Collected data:
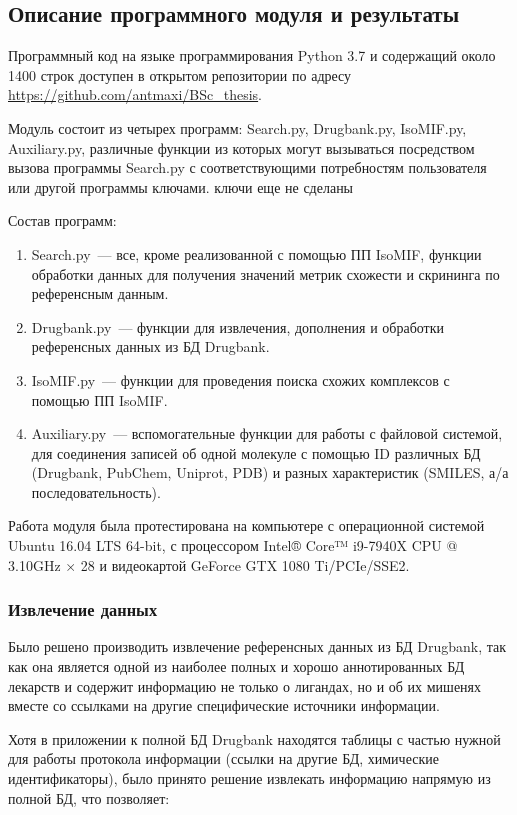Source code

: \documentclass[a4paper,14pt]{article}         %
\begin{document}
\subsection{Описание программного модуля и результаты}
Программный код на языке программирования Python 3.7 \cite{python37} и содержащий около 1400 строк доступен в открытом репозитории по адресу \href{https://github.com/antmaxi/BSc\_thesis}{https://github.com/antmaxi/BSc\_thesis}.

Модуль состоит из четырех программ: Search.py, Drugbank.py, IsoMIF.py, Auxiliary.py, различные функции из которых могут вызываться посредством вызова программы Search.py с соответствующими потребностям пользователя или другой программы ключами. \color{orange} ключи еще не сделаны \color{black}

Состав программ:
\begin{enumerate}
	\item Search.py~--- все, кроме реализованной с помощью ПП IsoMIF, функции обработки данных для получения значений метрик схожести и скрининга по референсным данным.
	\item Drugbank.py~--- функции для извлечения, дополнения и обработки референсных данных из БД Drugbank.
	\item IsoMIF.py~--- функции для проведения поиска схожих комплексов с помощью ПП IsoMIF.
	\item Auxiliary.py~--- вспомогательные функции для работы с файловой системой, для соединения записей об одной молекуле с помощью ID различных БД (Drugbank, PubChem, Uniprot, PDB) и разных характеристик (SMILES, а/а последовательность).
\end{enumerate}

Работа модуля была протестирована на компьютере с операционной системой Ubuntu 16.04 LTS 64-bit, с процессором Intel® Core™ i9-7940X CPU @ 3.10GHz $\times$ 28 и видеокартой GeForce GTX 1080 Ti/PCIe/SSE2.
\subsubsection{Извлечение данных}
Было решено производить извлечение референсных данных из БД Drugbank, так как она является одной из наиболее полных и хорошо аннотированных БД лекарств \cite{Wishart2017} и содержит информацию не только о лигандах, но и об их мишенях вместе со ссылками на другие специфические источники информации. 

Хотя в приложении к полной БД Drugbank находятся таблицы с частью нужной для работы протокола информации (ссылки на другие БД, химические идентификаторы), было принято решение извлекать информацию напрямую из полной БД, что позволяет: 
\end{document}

Required work ▸ Quote all the records verbatim, dropping any pictures from your copy.

Solution to this problem ▸
Source code

: \documentclass[a4paper,14pt]{article}         %
\begin{document}
\subsection{Описание программного модуля и результаты}
Программный код на языке программирования Python 3.7 \cite{python37} и содержащий около 1400 строк доступен в открытом репозитории по адресу \href{https://github.com/antmaxi/BSc\_thesis}{https://github.com/antmaxi/BSc\_thesis}.

Модуль состоит из четырех программ: Search.py, Drugbank.py, IsoMIF.py, Auxiliary.py, различные функции из которых могут вызываться посредством вызова программы Search.py с соответствующими потребностям пользователя или другой программы ключами. \color{orange} ключи еще не сделаны \color{black}

Состав программ:
\begin{enumerate}
	\item Search.py~--- все, кроме реализованной с помощью ПП IsoMIF, функции обработки данных для получения значений метрик схожести и скрининга по референсным данным.
	\item Drugbank.py~--- функции для извлечения, дополнения и обработки референсных данных из БД Drugbank.
	\item IsoMIF.py~--- функции для проведения поиска схожих комплексов с помощью ПП IsoMIF.
	\item Auxiliary.py~--- вспомогательные функции для работы с файловой системой, для соединения записей об одной молекуле с помощью ID различных БД (Drugbank, PubChem, Uniprot, PDB) и разных характеристик (SMILES, а/а последовательность).
\end{enumerate}

Работа модуля была протестирована на компьютере с операционной системой Ubuntu 16.04 LTS 64-bit, с процессором Intel® Core™ i9-7940X CPU @ 3.10GHz $\times$ 28 и видеокартой GeForce GTX 1080 Ti/PCIe/SSE2.
\subsubsection{Извлечение данных}
Было решено производить извлечение референсных данных из БД Drugbank, так как она является одной из наиболее полных и хорошо аннотированных БД лекарств \cite{Wishart2017} и содержит информацию не только о лигандах, но и об их мишенях вместе со ссылками на другие специфические источники информации. 

Хотя в приложении к полной БД Drugbank находятся таблицы с частью нужной для работы протокола информации (ссылки на другие БД, химические идентификаторы), было принято решение извлекать информацию напрямую из полной БД, что позволяет: 
\end{document}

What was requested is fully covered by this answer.